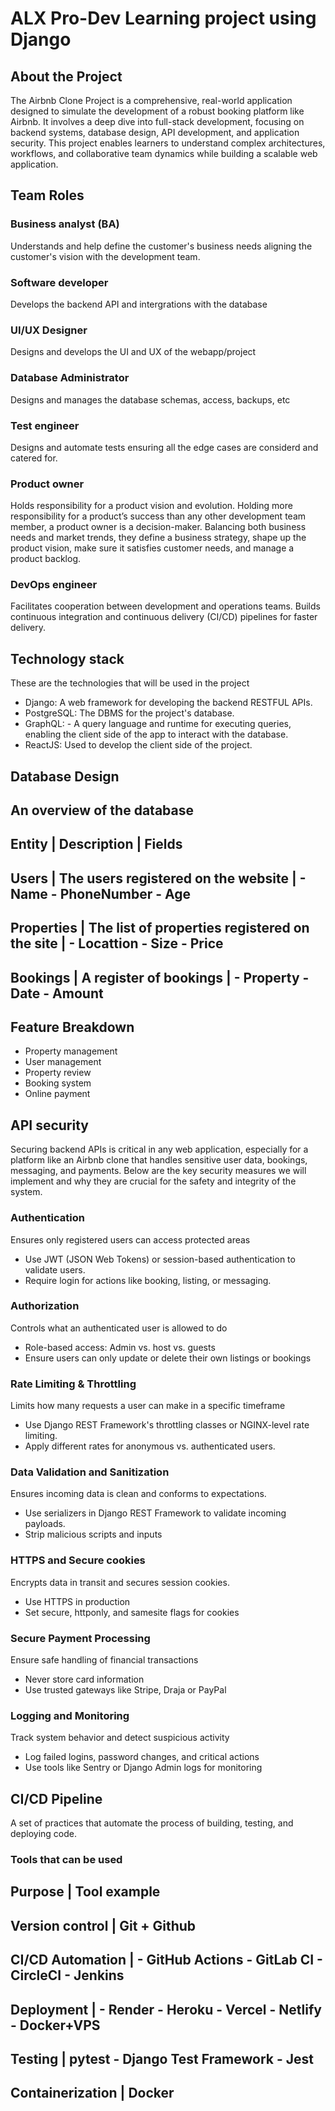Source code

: # ALX Pro-Dev Learning project using Django
## About the Project
The Airbnb Clone Project is a comprehensive, real-world application designed to simulate the development of a robust booking platform like Airbnb. It involves a deep dive into full-stack development, focusing on backend systems, database design, API development, and application security. This project enables learners to understand complex architectures, workflows, and collaborative team dynamics while building a scalable web application.
  
## Team Roles
### Business analyst (BA)
Understands and help define the customer's business needs aligning the customer's vision with the development team.
### Software developer
Develops the backend API and intergrations with the database
### UI/UX Designer
Designs and develops the UI and UX of the webapp/project
### Database Administrator
Designs and manages the database schemas, access, backups, etc
### Test engineer
Designs and automate tests ensuring all the edge cases are considerd and catered for.
### Product owner
Holds responsibility for a product vision and evolution. Holding more responsibility for a product’s success than any other development team member, a product owner is a decision-maker. Balancing both business needs and market trends, they define a business strategy, shape up the product vision, make sure it satisfies customer needs, and manage a product backlog.
### DevOps engineer
Facilitates cooperation between development and operations teams. Builds continuous integration and continuous delivery (CI/CD) pipelines for faster delivery.
  
## Technology stack
These are the technologies that will be used in the project
- Django: A web framework for developing the backend  RESTFUL APIs.
- PostgreSQL: The DBMS for the project's database.
- GraphQL: - A query language and runtime for executing queries, enabling the client side of the app to interact with the database.
- ReactJS: Used to develop the client side of the project.
  
## Database Design
An overview of the database
---
Entity | Description | Fields 
---
Users | The users registered on the website | - Name  - PhoneNumber  - Age
---
Properties | The list of properties registered on the site | - Locattion  - Size  - Price
---
Bookings | A register of bookings | - Property  - Date  - Amount
---

## Feature Breakdown
- Property management
- User management
- Property review
- Booking system
- Online payment

## API security
Securing backend APIs is critical in any web application, especially for a platform like an Airbnb clone that handles sensitive user data, bookings, messaging, and payments. Below are the key security measures we will implement and why they are crucial for the safety and integrity of the system.
### Authentication
Ensures only registered users can access protected areas
- Use JWT (JSON Web Tokens) or session-based authentication to validate users.
- Require login for actions like booking, listing, or messaging.
### Authorization
Controls what an authenticated user is allowed to do
- Role-based access: Admin vs. host vs. guests
- Ensure users can only update or delete their own listings or bookings
### Rate Limiting & Throttling
Limits how many requests a user can make in a specific timeframe
- Use Django REST Framework's throttling classes or NGINX-level rate limiting.
- Apply different rates for anonymous vs. authenticated users.
### Data Validation and Sanitization
Ensures incoming data is clean and conforms to expectations.
- Use serializers in Django REST Framework to validate incoming payloads.
- Strip malicious scripts and inputs
### HTTPS and Secure cookies
Encrypts data in transit and secures session cookies.
- Use HTTPS in production
- Set secure, httponly, and samesite flags for cookies
### Secure Payment Processing
Ensure safe handling of financial transactions
- Never store card information
- Use trusted gateways like Stripe, Draja or PayPal
### Logging and Monitoring
Track system behavior and detect suspicious activity
- Log failed logins, password changes, and critical actions
- Use tools like Sentry or Django Admin logs for monitoring

## CI/CD Pipeline
A set of practices that automate the process of building, testing, and deploying code.
### Tools that can be used
Purpose | Tool example
---
Version control | Git + Github
---
CI/CD Automation | - GitHub Actions  - GitLab CI  - CircleCI  - Jenkins
---
Deployment | - Render  - Heroku  - Vercel  - Netlify  - Docker+VPS
---
Testing | pytest  - Django Test Framework  - Jest
---
Containerization | Docker
---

==========

Exercise instructions> Would you please filter the lines above and copy every one that includes "authenticated"?

Exercise result>
Controls what an authenticated user is allowed to do
- Apply different rates for anonymous vs. authenticated users.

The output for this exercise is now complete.